The result was millions of bubble-like structures, each 100 times smaller than the width of a human hair. Into each of these vesicles, the researchers inserted a core of solid insulin and enzymes specially designed to sense glucose.
In lab experiments, when blood sugar levels increased, the excess glucose crowded into the artificial vesicles. The enzymes then converted the glucose into gluconic acid, consuming oxygen all the while. The resulting lack of oxygen or "hypoxia" made the hydrophobic NI molecules turn hydrophilic, causing the vesicles to rapidly fall apart and send insulin into the bloodstream.

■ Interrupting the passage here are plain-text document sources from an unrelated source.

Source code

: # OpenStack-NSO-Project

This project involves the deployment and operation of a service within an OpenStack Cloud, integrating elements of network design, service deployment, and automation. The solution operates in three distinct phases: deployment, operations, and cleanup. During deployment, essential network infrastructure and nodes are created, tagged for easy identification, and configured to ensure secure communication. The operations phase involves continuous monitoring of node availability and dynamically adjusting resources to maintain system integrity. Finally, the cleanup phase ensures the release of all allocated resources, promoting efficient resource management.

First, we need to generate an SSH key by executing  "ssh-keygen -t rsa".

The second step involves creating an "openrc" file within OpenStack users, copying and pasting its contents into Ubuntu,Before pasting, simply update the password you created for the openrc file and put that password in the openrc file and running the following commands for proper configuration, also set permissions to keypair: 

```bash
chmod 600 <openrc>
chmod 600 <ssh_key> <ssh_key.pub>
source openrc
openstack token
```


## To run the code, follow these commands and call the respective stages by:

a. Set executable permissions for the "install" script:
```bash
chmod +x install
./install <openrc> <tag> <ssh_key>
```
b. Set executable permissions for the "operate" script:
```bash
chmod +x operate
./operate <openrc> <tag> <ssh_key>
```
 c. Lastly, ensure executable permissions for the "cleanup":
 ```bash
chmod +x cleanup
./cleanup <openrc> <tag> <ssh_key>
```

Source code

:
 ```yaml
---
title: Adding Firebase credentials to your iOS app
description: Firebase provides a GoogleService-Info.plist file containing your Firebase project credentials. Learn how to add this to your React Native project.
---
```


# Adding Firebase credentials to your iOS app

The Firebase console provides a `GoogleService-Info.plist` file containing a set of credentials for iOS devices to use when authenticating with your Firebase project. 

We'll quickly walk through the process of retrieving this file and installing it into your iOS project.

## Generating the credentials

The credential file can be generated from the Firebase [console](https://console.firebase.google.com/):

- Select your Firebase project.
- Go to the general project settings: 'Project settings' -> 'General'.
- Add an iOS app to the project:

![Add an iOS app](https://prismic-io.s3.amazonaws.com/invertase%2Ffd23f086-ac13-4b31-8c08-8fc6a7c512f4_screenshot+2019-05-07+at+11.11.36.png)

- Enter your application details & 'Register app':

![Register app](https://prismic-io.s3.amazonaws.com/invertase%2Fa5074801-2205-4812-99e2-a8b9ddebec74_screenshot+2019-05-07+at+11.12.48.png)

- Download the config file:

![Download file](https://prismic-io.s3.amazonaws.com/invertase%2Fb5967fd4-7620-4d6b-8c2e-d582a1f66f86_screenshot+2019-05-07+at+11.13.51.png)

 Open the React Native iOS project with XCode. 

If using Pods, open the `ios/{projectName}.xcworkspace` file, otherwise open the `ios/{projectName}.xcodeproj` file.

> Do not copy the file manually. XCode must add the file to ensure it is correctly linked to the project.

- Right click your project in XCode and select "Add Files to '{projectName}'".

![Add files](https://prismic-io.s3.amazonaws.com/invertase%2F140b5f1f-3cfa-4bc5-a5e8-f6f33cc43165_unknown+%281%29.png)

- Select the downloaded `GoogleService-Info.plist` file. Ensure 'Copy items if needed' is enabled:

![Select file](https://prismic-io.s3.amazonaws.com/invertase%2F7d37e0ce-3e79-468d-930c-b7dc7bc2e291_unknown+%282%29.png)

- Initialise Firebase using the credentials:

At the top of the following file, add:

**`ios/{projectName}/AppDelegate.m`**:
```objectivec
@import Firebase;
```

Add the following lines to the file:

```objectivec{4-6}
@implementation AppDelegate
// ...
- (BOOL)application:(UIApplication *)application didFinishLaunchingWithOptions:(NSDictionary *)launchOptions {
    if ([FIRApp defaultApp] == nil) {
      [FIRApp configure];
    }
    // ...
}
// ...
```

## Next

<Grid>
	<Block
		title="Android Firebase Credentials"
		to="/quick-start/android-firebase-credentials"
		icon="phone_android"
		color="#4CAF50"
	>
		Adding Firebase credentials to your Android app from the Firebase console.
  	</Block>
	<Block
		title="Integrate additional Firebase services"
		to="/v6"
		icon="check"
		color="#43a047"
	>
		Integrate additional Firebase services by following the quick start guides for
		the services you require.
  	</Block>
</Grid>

Once the researchers designed these "intelligent insulin nanoparticles," they had to figure out a way to administer them to patients with diabetes. Rather than rely on the large needles or catheters that had beleaguered previous approaches, they decided to incorporate these balls of sugar-sensing, insulin-releasing material into an array of tiny needles.
Gu created these "microneedles" using the same hyaluronic acid that was a chief ingredient of the nanoparticles, only in a more rigid form so the tiny needles were stiff enough to pierce the skin. They arranged more than one hundred of these microneedles on a thin silicon strip to create what looks like a tiny, painless version of a bed of nails. When this patch was placed onto the skin, the microneedles penetrated the surface, tapping into the blood flowing through the capillaries just below.
The researchers tested the ability of this approach to control blood sugar levels in a mouse model of type 1 diabetes. They gave one set of mice a standard injection of insulin and measured the blood glucose levels, which dropped down to normal but then they quickly climbed back into the hyperglycemic range. In contrast, when the researchers treated another set of mice with the microneedle patch, they saw that blood glucose levels were brought under control within thirty minutes and stayed that way for several hours.
In addition, the researchers found that they could tune the patch to alter blood glucose levels only within a certain range by varying the dose of enzyme contained within each of the microneedles. They also found that the patch did not pose the hazards that insulin injections do. Injections can send blood sugar plummeting to dangerously low levels when administered too frequently.
"The hard part of diabetes care is not the insulin shots, or the blood sugar checks, or the diet but the fact that you have to do them all several times a day every day for the rest of your life, said Buse, the director of the North Carolina Translational and Clinical Sciences (NC TraCS) Institute and past president of the American Diabetes Association. "If we can get these patches to work in people, it will be a game changer."
Because mice are less sensitive to insulin than humans, the researchers think that the blood sugar-stabilizing effects of the patch could last even longer when given to actual patients. Their eventual goal, Gu said, is to develop a smart insulin patch that patients would only have to change every few days.